== Task data ==

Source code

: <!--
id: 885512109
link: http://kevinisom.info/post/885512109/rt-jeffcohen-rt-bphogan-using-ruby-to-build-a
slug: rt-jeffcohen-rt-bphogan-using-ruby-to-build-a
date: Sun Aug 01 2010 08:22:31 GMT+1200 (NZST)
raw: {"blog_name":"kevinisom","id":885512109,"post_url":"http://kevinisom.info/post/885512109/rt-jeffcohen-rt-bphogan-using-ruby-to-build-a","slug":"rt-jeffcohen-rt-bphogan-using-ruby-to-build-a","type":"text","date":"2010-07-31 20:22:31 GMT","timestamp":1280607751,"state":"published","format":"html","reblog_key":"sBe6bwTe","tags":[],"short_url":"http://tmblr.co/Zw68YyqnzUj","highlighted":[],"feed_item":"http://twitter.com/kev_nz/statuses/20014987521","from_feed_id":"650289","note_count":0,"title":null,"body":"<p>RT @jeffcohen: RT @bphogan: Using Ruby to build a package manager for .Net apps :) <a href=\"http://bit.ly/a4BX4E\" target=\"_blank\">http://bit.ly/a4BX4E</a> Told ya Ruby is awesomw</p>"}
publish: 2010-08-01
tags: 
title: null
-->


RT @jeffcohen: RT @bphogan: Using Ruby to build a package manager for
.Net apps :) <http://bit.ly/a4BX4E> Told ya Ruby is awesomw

===

§ **Problem to work on**: Print each entry above exactly as given.

§ **Answer space**:
Source code

: <!--
id: 885512109
link: http://kevinisom.info/post/885512109/rt-jeffcohen-rt-bphogan-using-ruby-to-build-a
slug: rt-jeffcohen-rt-bphogan-using-ruby-to-build-a
date: Sun Aug 01 2010 08:22:31 GMT+1200 (NZST)
raw: {"blog_name":"kevinisom","id":885512109,"post_url":"http://kevinisom.info/post/885512109/rt-jeffcohen-rt-bphogan-using-ruby-to-build-a","slug":"rt-jeffcohen-rt-bphogan-using-ruby-to-build-a","type":"text","date":"2010-07-31 20:22:31 GMT","timestamp":1280607751,"state":"published","format":"html","reblog_key":"sBe6bwTe","tags":[],"short_url":"http://tmblr.co/Zw68YyqnzUj","highlighted":[],"feed_item":"http://twitter.com/kev_nz/statuses/20014987521","from_feed_id":"650289","note_count":0,"title":null,"body":"<p>RT @jeffcohen: RT @bphogan: Using Ruby to build a package manager for .Net apps :) <a href=\"http://bit.ly/a4BX4E\" target=\"_blank\">http://bit.ly/a4BX4E</a> Told ya Ruby is awesomw</p>"}
publish: 2010-08-01
tags: 
title: null
-->


RT @jeffcohen: RT @bphogan: Using Ruby to build a package manager for
.Net apps :) <http://bit.ly/a4BX4E> Told ya Ruby is awesomw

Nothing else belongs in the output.